• _AVAILABLE DATA_:

****************************************

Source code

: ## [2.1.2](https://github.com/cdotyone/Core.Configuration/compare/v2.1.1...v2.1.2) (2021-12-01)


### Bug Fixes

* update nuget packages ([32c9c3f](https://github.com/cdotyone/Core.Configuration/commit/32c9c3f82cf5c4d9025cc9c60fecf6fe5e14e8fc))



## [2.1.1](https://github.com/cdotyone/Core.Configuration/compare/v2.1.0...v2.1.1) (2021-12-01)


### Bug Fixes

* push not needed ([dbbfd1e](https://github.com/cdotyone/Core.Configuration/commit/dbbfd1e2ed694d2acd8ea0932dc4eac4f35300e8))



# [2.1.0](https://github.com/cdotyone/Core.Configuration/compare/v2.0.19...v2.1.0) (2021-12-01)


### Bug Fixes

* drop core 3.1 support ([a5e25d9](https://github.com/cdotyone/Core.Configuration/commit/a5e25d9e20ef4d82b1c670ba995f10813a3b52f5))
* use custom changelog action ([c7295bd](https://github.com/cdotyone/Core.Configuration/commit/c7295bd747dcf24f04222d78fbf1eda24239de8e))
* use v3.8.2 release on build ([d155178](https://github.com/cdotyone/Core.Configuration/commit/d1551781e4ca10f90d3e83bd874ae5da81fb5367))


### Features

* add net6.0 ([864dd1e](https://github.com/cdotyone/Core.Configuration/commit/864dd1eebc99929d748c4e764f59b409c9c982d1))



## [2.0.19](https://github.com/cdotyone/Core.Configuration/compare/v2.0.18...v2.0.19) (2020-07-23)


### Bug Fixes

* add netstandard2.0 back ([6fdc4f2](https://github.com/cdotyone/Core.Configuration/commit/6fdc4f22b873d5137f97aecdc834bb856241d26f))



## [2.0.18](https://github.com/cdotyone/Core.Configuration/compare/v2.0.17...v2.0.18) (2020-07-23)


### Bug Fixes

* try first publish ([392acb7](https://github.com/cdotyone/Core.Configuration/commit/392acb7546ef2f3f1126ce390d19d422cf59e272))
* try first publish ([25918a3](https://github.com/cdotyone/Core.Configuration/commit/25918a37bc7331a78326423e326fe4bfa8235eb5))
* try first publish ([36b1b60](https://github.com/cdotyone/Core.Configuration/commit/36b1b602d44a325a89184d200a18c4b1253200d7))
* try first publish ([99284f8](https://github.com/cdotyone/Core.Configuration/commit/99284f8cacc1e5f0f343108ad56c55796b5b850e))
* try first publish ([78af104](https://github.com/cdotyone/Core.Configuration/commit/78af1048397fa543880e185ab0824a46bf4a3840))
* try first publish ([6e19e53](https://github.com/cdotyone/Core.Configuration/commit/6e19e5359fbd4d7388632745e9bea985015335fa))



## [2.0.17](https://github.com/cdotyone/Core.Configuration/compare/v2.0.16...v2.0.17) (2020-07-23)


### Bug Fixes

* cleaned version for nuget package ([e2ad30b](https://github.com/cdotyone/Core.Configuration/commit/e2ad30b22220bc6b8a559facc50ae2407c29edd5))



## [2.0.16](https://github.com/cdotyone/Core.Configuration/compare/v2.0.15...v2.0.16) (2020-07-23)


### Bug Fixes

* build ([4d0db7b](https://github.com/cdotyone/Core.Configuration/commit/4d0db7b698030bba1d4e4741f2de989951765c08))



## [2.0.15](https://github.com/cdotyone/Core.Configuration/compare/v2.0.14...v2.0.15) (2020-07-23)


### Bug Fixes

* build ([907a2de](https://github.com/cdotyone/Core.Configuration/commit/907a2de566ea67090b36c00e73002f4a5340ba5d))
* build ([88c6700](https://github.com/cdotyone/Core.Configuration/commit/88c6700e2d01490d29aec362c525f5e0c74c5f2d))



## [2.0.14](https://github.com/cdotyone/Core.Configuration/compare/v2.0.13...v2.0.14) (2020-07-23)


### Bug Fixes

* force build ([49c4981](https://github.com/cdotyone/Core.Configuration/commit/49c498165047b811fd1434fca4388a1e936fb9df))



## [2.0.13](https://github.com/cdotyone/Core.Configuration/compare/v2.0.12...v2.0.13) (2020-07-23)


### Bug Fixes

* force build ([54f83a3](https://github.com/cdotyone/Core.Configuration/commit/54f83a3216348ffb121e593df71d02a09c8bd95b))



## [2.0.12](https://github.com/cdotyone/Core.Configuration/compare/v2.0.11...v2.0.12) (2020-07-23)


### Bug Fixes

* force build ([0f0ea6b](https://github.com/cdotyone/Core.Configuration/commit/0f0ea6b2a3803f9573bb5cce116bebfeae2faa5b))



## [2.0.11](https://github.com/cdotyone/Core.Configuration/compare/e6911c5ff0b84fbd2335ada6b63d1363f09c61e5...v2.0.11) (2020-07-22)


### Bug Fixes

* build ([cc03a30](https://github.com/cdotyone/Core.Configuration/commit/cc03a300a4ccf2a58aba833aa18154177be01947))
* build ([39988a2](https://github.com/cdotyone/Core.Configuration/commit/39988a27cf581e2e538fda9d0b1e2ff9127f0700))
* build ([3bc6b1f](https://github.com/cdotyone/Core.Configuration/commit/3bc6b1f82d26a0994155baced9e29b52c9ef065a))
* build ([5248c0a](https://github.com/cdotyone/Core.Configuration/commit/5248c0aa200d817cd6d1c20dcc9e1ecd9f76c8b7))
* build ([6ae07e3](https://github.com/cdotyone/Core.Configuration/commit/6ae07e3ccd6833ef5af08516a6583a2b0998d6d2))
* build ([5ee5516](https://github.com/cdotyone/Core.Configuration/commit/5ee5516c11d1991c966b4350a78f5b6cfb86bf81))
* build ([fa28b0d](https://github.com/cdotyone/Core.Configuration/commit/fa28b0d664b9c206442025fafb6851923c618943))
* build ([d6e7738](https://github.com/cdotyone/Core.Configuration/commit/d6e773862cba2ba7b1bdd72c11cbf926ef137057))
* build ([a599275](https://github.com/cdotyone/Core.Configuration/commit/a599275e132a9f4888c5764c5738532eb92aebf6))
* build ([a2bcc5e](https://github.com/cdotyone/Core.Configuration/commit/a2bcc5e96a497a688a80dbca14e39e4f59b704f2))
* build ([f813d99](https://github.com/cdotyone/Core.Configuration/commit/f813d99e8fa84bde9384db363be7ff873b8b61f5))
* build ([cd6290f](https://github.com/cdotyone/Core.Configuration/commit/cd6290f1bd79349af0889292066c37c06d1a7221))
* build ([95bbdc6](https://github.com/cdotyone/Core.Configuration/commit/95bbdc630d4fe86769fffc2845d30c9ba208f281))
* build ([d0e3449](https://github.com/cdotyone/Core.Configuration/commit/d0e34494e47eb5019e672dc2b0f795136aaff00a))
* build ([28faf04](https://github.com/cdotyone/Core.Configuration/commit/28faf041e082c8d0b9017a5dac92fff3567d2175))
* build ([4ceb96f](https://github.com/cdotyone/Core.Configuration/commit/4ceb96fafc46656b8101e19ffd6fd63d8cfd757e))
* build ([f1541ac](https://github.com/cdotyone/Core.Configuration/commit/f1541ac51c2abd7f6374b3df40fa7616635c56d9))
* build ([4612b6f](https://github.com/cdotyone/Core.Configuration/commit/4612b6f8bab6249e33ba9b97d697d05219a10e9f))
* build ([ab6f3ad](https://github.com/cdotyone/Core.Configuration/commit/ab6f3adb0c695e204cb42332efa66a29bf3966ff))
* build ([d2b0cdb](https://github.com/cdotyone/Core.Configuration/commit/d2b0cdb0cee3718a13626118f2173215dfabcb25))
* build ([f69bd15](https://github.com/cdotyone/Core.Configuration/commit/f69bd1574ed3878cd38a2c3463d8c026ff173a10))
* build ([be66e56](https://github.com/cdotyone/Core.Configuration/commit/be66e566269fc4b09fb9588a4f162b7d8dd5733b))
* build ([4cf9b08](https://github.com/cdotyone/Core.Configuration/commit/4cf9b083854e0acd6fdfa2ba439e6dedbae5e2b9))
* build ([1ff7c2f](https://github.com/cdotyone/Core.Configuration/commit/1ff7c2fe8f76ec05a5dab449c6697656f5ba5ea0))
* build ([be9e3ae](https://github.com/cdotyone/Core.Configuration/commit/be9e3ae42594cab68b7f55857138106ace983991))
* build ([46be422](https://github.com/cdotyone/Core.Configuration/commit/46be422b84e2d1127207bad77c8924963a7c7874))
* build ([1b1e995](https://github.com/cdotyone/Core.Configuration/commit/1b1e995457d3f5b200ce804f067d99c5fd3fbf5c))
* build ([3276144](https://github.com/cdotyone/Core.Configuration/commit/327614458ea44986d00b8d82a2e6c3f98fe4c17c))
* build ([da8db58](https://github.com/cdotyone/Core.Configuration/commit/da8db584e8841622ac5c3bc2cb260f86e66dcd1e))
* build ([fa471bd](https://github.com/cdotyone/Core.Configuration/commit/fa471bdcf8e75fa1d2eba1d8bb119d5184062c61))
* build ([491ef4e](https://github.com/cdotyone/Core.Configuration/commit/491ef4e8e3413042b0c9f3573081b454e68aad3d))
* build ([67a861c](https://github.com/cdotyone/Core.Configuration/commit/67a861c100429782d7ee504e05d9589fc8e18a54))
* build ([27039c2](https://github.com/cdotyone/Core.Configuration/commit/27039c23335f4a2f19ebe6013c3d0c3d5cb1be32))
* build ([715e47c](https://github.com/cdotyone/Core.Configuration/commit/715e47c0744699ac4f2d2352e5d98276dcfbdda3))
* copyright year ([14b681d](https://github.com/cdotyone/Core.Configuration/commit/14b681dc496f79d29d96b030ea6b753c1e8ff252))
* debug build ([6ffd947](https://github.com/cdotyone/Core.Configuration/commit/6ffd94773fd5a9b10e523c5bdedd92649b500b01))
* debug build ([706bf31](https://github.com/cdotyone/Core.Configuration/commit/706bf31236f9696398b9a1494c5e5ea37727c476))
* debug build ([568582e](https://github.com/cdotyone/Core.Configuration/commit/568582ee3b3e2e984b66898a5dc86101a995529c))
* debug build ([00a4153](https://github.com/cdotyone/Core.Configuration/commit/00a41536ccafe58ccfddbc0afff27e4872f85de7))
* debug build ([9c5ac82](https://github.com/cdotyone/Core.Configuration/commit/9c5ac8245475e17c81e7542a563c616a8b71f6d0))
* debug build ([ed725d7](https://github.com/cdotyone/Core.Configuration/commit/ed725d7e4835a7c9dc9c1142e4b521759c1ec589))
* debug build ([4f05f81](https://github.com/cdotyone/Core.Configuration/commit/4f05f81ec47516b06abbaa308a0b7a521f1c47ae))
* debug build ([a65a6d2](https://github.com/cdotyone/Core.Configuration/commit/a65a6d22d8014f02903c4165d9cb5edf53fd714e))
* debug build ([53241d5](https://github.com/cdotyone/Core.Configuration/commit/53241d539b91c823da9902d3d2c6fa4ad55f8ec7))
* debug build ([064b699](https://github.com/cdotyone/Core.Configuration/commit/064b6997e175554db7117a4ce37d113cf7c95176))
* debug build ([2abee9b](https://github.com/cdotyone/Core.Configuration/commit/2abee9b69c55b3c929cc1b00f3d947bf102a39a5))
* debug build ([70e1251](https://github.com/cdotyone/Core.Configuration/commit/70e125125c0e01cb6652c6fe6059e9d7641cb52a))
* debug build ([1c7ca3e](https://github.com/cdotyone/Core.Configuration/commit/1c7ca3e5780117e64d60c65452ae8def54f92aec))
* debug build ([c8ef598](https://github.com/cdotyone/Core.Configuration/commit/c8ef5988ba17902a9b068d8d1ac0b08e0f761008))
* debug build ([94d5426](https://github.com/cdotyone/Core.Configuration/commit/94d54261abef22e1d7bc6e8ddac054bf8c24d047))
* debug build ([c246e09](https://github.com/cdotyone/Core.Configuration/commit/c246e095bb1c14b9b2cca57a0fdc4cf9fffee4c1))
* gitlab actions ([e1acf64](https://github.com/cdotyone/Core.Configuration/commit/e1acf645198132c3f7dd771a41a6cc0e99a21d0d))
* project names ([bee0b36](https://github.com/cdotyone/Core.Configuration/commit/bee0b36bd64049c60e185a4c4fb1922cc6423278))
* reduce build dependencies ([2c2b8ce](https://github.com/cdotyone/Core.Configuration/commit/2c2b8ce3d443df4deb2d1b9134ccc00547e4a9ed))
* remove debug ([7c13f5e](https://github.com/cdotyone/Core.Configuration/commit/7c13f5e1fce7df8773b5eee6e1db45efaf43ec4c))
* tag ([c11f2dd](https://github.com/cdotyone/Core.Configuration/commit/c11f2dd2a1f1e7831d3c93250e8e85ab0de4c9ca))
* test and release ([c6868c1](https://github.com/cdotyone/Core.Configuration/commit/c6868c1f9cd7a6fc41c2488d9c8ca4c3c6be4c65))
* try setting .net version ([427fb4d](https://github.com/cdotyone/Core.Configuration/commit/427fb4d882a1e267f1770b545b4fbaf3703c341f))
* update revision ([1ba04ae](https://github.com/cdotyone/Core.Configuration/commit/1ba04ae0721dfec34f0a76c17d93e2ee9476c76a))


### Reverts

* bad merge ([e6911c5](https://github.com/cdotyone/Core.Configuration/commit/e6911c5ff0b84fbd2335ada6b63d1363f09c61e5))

****************************************

• _WHAT IS NEEDED_: Lines containing the string "release" in the entries above should be counted. State that number alone.

• _WRITTEN REPLY_: 2